__ASSIGNMENT__
Please say how many lines of the entries below contain the word "slide", and leave out everything else.

(TASK MATERIAL)

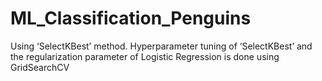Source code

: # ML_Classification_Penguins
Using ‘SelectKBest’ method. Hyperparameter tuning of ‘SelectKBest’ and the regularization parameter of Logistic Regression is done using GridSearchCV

(End TASK MATERIAL)
(TASK MATERIAL)

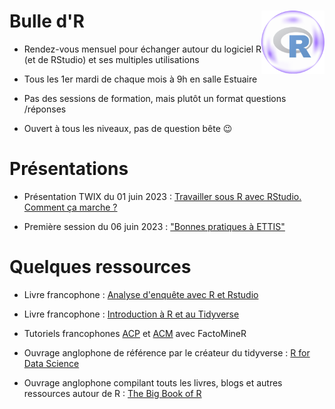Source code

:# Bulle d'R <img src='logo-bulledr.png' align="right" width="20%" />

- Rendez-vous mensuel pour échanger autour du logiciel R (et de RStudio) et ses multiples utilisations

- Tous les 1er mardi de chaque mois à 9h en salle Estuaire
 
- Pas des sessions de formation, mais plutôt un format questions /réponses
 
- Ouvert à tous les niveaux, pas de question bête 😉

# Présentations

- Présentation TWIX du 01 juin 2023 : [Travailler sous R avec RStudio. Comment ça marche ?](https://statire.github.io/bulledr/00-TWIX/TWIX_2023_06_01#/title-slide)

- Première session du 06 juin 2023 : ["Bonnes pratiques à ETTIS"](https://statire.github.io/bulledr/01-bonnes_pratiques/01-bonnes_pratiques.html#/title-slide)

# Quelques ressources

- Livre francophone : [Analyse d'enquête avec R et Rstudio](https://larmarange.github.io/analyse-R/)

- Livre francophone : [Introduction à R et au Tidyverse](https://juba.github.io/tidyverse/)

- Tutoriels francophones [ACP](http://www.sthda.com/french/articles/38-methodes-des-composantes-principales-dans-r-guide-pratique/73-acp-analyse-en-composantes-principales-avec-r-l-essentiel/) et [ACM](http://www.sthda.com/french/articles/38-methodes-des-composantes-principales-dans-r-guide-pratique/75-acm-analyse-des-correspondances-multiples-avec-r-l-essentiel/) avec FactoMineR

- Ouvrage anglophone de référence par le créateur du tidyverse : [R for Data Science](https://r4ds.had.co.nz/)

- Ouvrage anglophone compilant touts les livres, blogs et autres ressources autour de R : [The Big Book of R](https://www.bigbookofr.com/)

(End TASK MATERIAL)

__RESULT FOR THIS EXERCISE__
2